**Que.** If the HCF of Polynomial ( ax2 + bx + c ) and ( bx2 + ax + c ) is ( x + 1 ) Then Prove c = 0 or a = b

Solution: We have two Polynomials (ax^{2} + bx + c) and (bx^{2} + ax + c)

here we have HCF = (x+1)

So, x+1 = 0**x = -1**

Let’s put the value of x = -1 in both polynomial one by one

(ax^{2} + bx + c) = 0

a(-1)^{2} + b(-1) + c =0

a – b + c = 0

Let’s suppose this is equation 1**a -b + c = 0 …..equ. 1**

Now we will put the value of x = -1 in second polynomial

(bx^{2} + ax + c) = 0

b(-1)^{2} + a(-1) + c = 0

b – a + c = 0

Let’s suppose this is equation 2.**b – a + c = 0 ……equ. 2**

**Now we will add both the equations **( equ. 1 + equ. 2 )

[ a -b + c = 0 ] …..equ. 1

+ [ b – a + c = 0 ]……equ. 2

on addition we get

a – b +c + b – a + c = 0

Here + a and – a will cancel each other and + b & – b will cancel out each other

c + c = 0

2c = 0**c = 0**

So, when we add both equations we get c = 0. We prove the relation.

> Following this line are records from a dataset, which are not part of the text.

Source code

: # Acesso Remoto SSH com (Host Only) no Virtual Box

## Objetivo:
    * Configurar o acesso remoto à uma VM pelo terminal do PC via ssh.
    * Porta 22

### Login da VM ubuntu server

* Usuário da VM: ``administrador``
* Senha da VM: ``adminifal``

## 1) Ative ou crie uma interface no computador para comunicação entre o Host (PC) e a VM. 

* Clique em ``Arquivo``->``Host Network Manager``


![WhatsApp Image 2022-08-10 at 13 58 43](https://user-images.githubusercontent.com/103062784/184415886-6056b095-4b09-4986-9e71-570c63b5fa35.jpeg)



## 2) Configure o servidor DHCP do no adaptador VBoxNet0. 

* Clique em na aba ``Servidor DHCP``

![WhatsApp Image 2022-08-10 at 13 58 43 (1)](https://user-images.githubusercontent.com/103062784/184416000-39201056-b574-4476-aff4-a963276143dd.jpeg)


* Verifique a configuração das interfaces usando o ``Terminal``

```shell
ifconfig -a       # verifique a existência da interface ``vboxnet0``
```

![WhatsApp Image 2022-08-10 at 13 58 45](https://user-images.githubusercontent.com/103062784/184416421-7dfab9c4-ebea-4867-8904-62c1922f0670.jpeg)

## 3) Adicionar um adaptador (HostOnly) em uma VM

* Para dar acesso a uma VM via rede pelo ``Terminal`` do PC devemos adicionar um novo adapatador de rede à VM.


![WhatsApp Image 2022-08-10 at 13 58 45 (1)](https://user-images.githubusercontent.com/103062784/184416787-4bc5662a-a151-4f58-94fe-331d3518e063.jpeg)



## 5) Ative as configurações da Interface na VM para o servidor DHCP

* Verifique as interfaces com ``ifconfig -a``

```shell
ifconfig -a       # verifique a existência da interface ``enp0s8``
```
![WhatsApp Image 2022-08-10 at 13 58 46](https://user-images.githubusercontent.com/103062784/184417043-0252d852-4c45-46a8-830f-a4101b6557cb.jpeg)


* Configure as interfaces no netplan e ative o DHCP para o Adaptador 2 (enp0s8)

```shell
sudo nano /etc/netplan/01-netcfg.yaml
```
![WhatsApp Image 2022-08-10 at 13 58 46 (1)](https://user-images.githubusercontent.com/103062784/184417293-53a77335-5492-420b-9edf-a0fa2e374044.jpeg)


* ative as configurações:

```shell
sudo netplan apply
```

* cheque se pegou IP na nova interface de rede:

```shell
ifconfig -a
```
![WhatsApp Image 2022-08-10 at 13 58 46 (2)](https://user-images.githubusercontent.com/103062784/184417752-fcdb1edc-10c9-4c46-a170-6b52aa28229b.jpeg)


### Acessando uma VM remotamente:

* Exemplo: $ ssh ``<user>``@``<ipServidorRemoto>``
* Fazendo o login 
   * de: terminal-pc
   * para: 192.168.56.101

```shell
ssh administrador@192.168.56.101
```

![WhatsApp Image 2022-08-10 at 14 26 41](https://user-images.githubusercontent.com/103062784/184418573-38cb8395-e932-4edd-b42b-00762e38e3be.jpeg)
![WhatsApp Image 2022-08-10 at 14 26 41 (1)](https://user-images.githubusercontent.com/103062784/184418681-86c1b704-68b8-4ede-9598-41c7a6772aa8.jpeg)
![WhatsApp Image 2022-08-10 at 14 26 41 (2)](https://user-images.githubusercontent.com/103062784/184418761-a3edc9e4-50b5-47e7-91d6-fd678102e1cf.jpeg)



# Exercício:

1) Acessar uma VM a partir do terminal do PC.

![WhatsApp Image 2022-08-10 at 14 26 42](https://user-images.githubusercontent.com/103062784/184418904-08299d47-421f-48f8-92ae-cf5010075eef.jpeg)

**Now we will subtract these equations**

[ a -b + c = 0 ] …..equ. 1

– [ b – a + c = 0 ]……equ. 2

on subtraction we get

a – b +c – b + a – c = 0

Here + c and – c will cancel each other

we will get the following:

a – b – b + a = 0

2a – 2b = 0

a – b = 0

a = b

So, we have solved the relation a = c.

### If the HCF of Polynomial ( ax2 + bx + c ) and ( bx2 + ax + c ) is ( x + 1 ) Then Prove c = 0 or a = b

In the solution to this problem we will use the following steps:

First we will find the value of x from HCF = 0.

X+1 = 0

x = -1

Now we will make two separate equations by putting the value of x in both polynomials one by one.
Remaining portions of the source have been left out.